Listed records -
□ □ □
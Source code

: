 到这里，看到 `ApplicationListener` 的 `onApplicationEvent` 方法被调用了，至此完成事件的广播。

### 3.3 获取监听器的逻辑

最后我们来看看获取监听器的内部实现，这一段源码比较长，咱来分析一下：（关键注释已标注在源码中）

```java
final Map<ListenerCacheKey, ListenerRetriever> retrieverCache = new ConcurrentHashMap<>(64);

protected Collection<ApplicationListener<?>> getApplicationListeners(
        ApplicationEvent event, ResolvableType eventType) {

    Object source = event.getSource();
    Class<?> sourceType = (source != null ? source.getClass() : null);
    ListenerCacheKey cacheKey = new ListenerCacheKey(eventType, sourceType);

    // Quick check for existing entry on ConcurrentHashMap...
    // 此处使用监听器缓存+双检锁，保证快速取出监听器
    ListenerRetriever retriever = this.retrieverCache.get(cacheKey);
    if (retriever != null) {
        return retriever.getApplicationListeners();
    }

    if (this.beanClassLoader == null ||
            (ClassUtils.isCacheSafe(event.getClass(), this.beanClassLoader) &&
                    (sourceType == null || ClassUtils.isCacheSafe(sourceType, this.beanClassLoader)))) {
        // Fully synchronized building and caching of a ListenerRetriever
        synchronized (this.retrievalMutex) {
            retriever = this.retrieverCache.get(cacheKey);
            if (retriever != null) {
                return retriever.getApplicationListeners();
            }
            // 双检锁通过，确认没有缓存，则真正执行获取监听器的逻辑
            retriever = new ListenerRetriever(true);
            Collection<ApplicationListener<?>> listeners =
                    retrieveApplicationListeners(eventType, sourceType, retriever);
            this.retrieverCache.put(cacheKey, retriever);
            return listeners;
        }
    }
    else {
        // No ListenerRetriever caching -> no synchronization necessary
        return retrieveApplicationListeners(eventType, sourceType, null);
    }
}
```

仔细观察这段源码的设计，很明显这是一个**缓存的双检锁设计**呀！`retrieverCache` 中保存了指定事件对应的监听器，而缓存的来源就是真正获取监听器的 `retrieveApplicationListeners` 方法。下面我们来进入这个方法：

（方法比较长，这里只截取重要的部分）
□ □ □
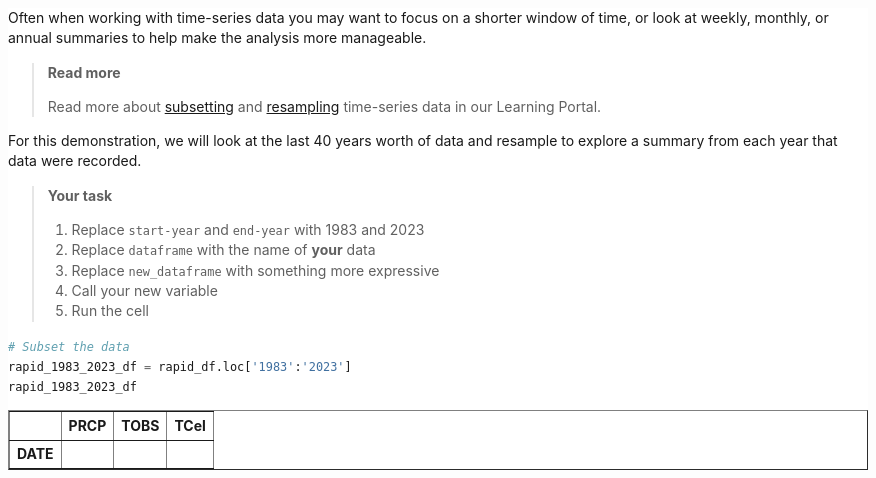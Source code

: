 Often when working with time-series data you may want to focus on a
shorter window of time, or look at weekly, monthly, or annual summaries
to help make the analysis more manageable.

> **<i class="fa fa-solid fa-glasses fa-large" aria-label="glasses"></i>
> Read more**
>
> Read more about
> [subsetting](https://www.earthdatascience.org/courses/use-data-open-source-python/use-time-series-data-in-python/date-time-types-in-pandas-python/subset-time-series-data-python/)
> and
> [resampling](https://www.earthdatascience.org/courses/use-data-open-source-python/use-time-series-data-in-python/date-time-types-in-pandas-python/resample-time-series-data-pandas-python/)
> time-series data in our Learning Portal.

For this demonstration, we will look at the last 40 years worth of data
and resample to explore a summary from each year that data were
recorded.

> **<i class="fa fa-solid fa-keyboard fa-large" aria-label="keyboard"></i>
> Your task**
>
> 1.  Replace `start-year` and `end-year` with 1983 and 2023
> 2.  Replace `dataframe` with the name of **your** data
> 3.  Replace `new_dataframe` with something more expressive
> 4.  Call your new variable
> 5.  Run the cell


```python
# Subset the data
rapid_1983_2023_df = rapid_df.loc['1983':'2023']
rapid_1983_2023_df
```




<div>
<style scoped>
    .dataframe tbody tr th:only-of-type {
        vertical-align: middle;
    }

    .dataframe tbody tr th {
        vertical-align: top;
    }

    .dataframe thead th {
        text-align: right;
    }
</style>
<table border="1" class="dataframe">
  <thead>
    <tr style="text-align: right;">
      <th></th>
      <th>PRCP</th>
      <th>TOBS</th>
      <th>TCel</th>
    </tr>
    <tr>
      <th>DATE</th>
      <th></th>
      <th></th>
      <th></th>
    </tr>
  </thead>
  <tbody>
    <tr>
□ □ □
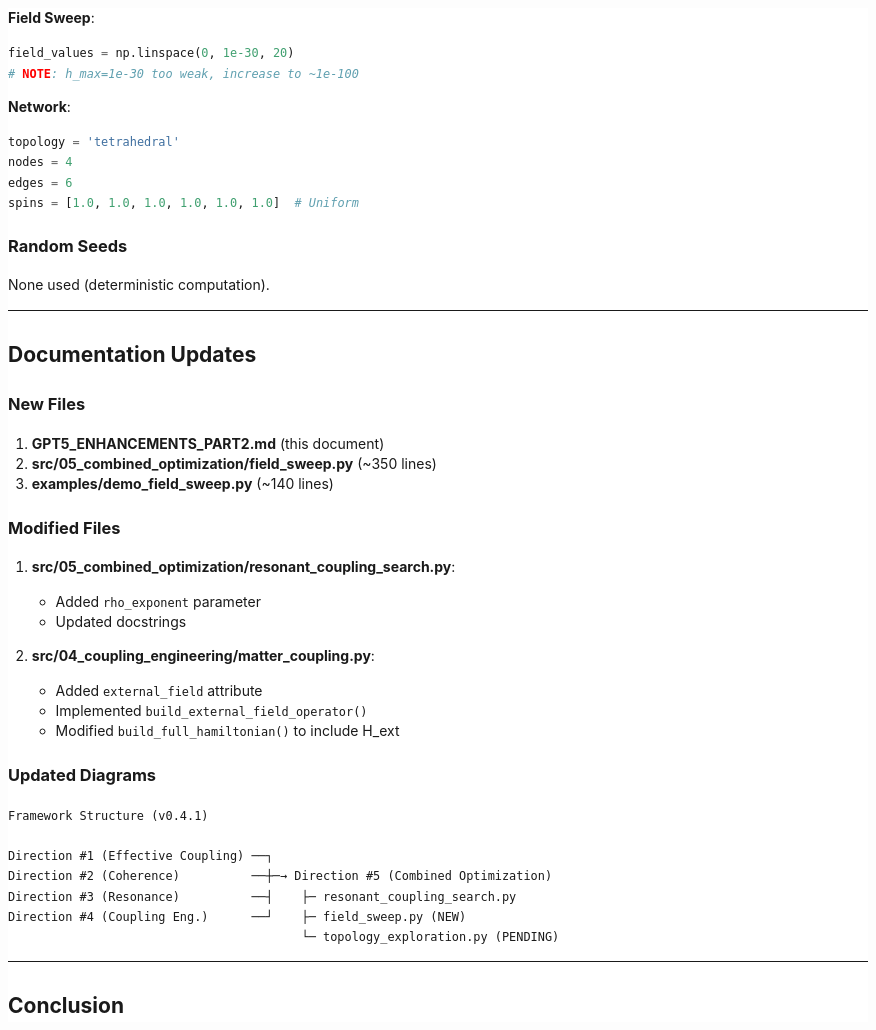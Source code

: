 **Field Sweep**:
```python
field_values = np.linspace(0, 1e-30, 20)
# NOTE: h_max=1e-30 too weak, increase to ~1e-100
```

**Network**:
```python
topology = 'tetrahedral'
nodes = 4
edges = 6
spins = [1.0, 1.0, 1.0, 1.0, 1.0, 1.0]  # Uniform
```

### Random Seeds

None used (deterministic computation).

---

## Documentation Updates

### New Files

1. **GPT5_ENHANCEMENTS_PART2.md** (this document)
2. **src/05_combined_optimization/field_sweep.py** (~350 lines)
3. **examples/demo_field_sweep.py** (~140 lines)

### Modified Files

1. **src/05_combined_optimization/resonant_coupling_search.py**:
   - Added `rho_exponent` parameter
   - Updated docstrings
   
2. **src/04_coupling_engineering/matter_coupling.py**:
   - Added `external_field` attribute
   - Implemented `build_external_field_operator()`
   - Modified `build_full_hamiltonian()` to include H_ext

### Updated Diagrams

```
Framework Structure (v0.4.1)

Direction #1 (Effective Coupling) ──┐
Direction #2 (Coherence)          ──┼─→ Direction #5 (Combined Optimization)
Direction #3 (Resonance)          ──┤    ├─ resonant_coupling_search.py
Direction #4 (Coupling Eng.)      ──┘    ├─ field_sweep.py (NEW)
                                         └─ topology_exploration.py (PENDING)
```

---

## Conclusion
□ □ □
Keep both end lines and retype everything in the records above from the line containing "### Modified Files" through the line containing "## Conclusion", exactly, with nothing else.

### Modified Files

1. **src/05_combined_optimization/resonant_coupling_search.py**:
   - Added `rho_exponent` parameter
   - Updated docstrings
   
2. **src/04_coupling_engineering/matter_coupling.py**:
   - Added `external_field` attribute
   - Implemented `build_external_field_operator()`
   - Modified `build_full_hamiltonian()` to include H_ext

### Updated Diagrams

```
Framework Structure (v0.4.1)

Direction #1 (Effective Coupling) ──┐
Direction #2 (Coherence)          ──┼─→ Direction #5 (Combined Optimization)
Direction #3 (Resonance)          ──┤    ├─ resonant_coupling_search.py
Direction #4 (Coupling Eng.)      ──┘    ├─ field_sweep.py (NEW)
                                         └─ topology_exploration.py (PENDING)
```

---

## Conclusion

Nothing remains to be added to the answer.